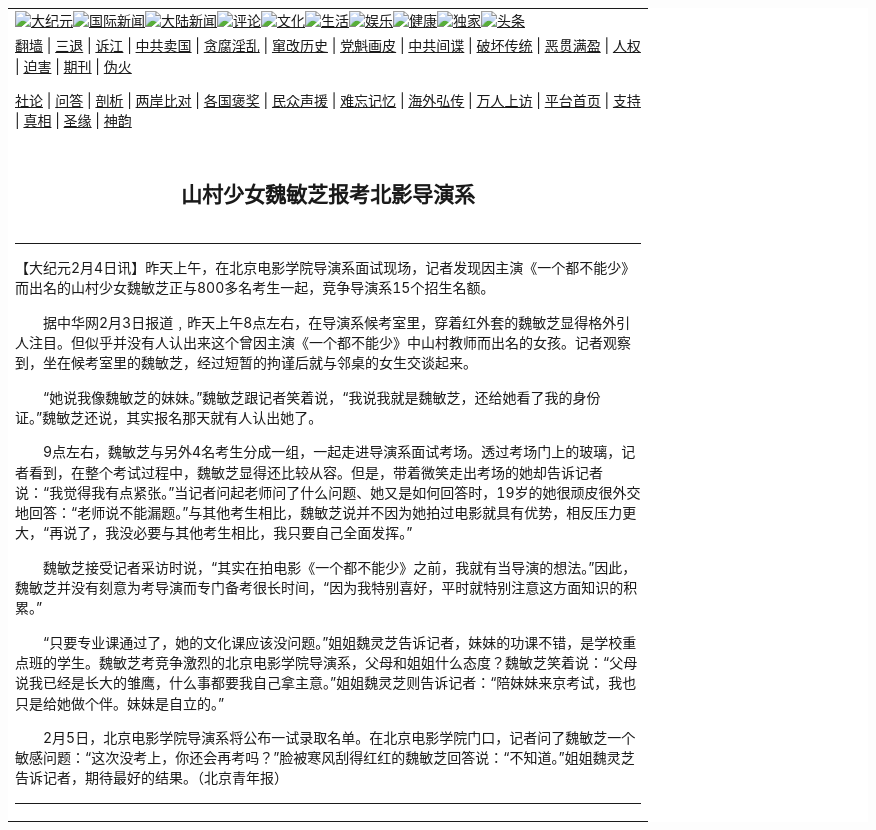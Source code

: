 <a name="1" id="1" target="_blank"></a><span id="1"></span>
<table align=center border="0"><tr><td colspan="2" VALIGN=TOP><a href="https://github.com/yypzrq380/djy/blob/master/gb/nsc413.md#1"><img src="https://raw.githubusercontent.com/yypzrq380/www/master/t/djy/1.jpg" title="大纪元"></a><a href="https://github.com/yypzrq380/djy/blob/master/gb/n24hr.md#1"><img src="https://raw.githubusercontent.com/yypzrq380/www/master/t/djy/3.jpg" title="国际新闻"></a><a href="https://github.com/yypzrq380/djy/blob/master/gb/nsc413.md#1"><img src="https://raw.githubusercontent.com/yypzrq380/www/master/t/djy/4.jpg" title="大陆新闻"></a><a href="https://github.com/yypzrq380/djy/blob/master/gb/news392.md#1"><img src="https://raw.githubusercontent.com/yypzrq380/www/master/t/djy/5.jpg" title="评论"></a><a href="https://github.com/yypzrq380/djy/blob/master/gb/news2007.md#1"><img src="https://raw.githubusercontent.com/yypzrq380/www/master/t/djy/6.jpg" title="文化"></a><a href="https://github.com/yypzrq380/djy/blob/master/gb/news2008.md#1"><img src="https://raw.githubusercontent.com/yypzrq380/www/master/t/djy/7.jpg" title="生活"></a><a href="https://github.com/yypzrq380/djy/blob/master/gb/ncyule.md#1"><img src="https://raw.githubusercontent.com/yypzrq380/www/master/t/djy/8.jpg" title="娱乐"></a><a href="https://github.com/yypzrq380/djy/blob/master/gb/nsc1002.md#1"><img src="https://raw.githubusercontent.com/yypzrq380/www/master/t/djy/9.jpg" title="健康"><a href="https://github.com/yypzrq380/djy/blob/master/gb/nf6092.md#1"><img src="https://raw.githubusercontent.com/yypzrq380/www/master/t/djy/10a.jpg" title="独家"></a><a href="https://github.com/yypzrq380/djy/blob/master/gb/nf4514.md#1"><img src="https://raw.githubusercontent.com/yypzrq380/www/master/t/djy/12a.jpg" title="头条"></a></td></tr>
<tr><td colspan="2" VALIGN=TOP><a target="_blank" href="https://github.com/yypzrq380/www/blob/master/README.md?zsrh#1">翻墙</a> | <a target="_blank" href="https://github.com/yypzrq380/djy/blob/master/gb/nf5657.md#1">三退</a> | <a target="_blank" href="https://github.com/yypzrq380/djy/blob/master/gb/nf6124.md#1">诉江</a> | <a target="_blank" href="https://github.com/yypzrq380/djy/blob/master/gb/nf1176117.md#1">中共卖国</a> | <a target="_blank" href="https://github.com/yypzrq380/djy/blob/master/gb/nf5773.md#1">贪腐淫乱</a> | <a target="_blank" href="https://github.com/yypzrq380/djy/blob/master/gb/nf1176115.md#1">窜改历史</a> | <a target="_blank" href="https://github.com/yypzrq380/djy/blob/master/gb/nf1176107.md#1">党魁画皮</a> | <a target="_blank" href="https://github.com/yypzrq380/djy/blob/master/gb/nf1320400.md#1">中共间谍</a> | <a target="_blank" href="https://github.com/yypzrq380/djy/blob/master/gb/nf1176114.md#1">破坏传统</a> | <a target="_blank" href="https://github.com/yypzrq380/ntdtv/blob/master/gb/prog447_1.md#1">恶贯满盈</a> | <a target="_blank" href="https://github.com/yypzrq380/djy/blob/master/gb/ncid278.md#1">人权</a> | <a target="_blank" href="https://github.com/yypzrq380/djy/blob/master/gb/nf1176111.md#1">迫害</a> | <a target="_blank" href="https://gitlab.com/szzdlab/mh-qikan/blob/master/README.md#1">期刊</a> | <a target="_blank" href="https://github.com/yypzrq380/djy/blob/master/gb/nf5562.md#1">伪火</a></p><p><a target="_blank" href="https://github.com/yypzrq380/djy/blob/master/gb/9p.md#1">社论</a> | <a target="_blank" href="https://github.com/yypzrq380/djy/blob/master/gb/nf4378.md#1">问答</a> | <a target="_blank" href="https://github.com/yypzrq380/djy/blob/master/gb/nf5792.md#1">剖析</a> | <a target="_blank" href="https://github.com/yypzrq380/djy/blob/master/gb/nf5735.md#1">两岸比对</a> | <a target="_blank" href="https://github.com/yypzrq380/djy/blob/master/gb/nf6119.md#1">各国褒奖</a> | <a target="_blank" href="https://github.com/yypzrq380/djy/blob/master/gb/nf6120.md#1">民众声援</a> | <a target="_blank" href="https://github.com/yypzrq380/djy/blob/master/gb/nf1188594.md#1">难忘记忆</a> | <a target="_blank" href="https://github.com/yypzrq380/djy/blob/master/gb/nf3180.md#1">海外弘传</a> | <a target="_blank" href="https://github.com/yypzrq380/djy/blob/master/gb/nf5410.md#1">万人上访</a> | <a target="_blank" href="https://github.com/yypzrq380/www/blob/master/README.md?zsrh#1">平台首页</a> | <a target="_blank" href="https://github.com/yypzrq380/djy/blob/master/gb/nf4386.md#1">支持</a> | <a target="_blank" href="https://github.com/yypzrq380/djy/blob/master/gb/nf4389.md#1">真相</a> | <a target="_blank" href="https://github.com/yypzrq380/djy/blob/master/gb/nf5790.md#1">圣缘</a> | <a target="_blank" href="https://github.com/yypzrq380/djy/blob/master/gb/nf4786.md#1">神韵</a></td></tr>
<tr><td VALIGN=TOP width="626"><h2 align=center>山村少女魏敏芝报考北影导演系</h2>

<h6></h6>
<hr>
	<p>【大纪元2月4日讯】昨天上午，在北京电影学院导演系面试现场，记者发现因主演《一个都不能少》而出名的山村少女<ahref="https://github.com/yypzrq380/djy/blob/master/gb/tag/%E9%AD%8F%E6%95%8F%E8%8A%9D.md#1">魏敏芝</a>正与800多名考生一起，竞争导演系15个招生名额。</p>
<p>　　据中华网2月3日报道﹐昨天上午8点左右，在导演系候考室里，穿着红外套的<ahref="https://github.com/yypzrq380/djy/blob/master/gb/tag/%E9%AD%8F%E6%95%8F%E8%8A%9D.md#1">魏敏芝</a>显得格外引人注目。但似乎并没有人认出来这个曾因主演《一个都不能少》中山村教师而出名的女孩。记者观察到，坐在候考室里的魏敏芝，经过短暂的拘谨后就与邻桌的女生交谈起来。</p>
<p>　　“她说我像魏敏芝的妹妹。”魏敏芝跟记者笑着说，“我说我就是魏敏芝，还给她看了我的身份证。”魏敏芝还说，其实报名那天就有人认出她了。</p>
<p>　　9点左右，魏敏芝与另外4名考生分成一组，一起走进导演系面试考场。透过考场门上的玻璃，记者看到，在整个考试过程中，魏敏芝显得还比较从容。但是，带着微笑走出考场的她却告诉记者说：“我觉得我有点紧张。”当记者问起老师问了什么问题、她又是如何回答时，19岁的她很顽皮很外交地回答：“老师说不能漏题。”与其他考生相比，魏敏芝说并不因为她拍过电影就具有优势，相反压力更大，“再说了，我没必要与其他考生相比，我只要自己全面发挥。”</p>
<p>　　魏敏芝接受记者采访时说，“其实在拍电影《一个都不能少》之前，我就有当导演的想法。”因此，魏敏芝并没有刻意为考导演而专门备考很长时间，“因为我特别喜好，平时就特别注意这方面知识的积累。”</p>
<p>　　“只要专业课通过了，她的文化课应该没问题。”姐姐魏灵芝告诉记者，妹妹的功课不错，是学校重点班的学生。魏敏芝考竞争激烈的北京电影学院导演系，父母和姐姐什么态度？魏敏芝笑着说：“父母说我已经是长大的雏鹰，什么事都要我自己拿主意。”姐姐魏灵芝则告诉记者：“陪妹妹来京考试，我也只是给她做个伴。妹妹是自立的。”</p>
<p>　　2月5日，北京电影学院导演系将公布一试录取名单。在北京电影学院门口，记者问了魏敏芝一个敏感问题：“这次没考上，你还会再考吗？”脸被寒风刮得红红的魏敏芝回答说：“不知道。”姐姐魏灵芝告诉记者，期待最好的结果。（北京青年报）<font color=#ffffff>(http://www.dajiyuan.com)</font></p>
	
<hr>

────────

● What to produce: Lines from the one holding "<p>　　魏敏芝接受记者采访" to the last line of the records: return these exactly, and only these.

● Your response:
<p>　　魏敏芝接受记者采访时说，“其实在拍电影《一个都不能少》之前，我就有当导演的想法。”因此，魏敏芝并没有刻意为考导演而专门备考很长时间，“因为我特别喜好，平时就特别注意这方面知识的积累。”</p>
<p>　　“只要专业课通过了，她的文化课应该没问题。”姐姐魏灵芝告诉记者，妹妹的功课不错，是学校重点班的学生。魏敏芝考竞争激烈的北京电影学院导演系，父母和姐姐什么态度？魏敏芝笑着说：“父母说我已经是长大的雏鹰，什么事都要我自己拿主意。”姐姐魏灵芝则告诉记者：“陪妹妹来京考试，我也只是给她做个伴。妹妹是自立的。”</p>
<p>　　2月5日，北京电影学院导演系将公布一试录取名单。在北京电影学院门口，记者问了魏敏芝一个敏感问题：“这次没考上，你还会再考吗？”脸被寒风刮得红红的魏敏芝回答说：“不知道。”姐姐魏灵芝告诉记者，期待最好的结果。（北京青年报）<font color=#ffffff>(http://www.dajiyuan.com)</font></p>
	
<hr>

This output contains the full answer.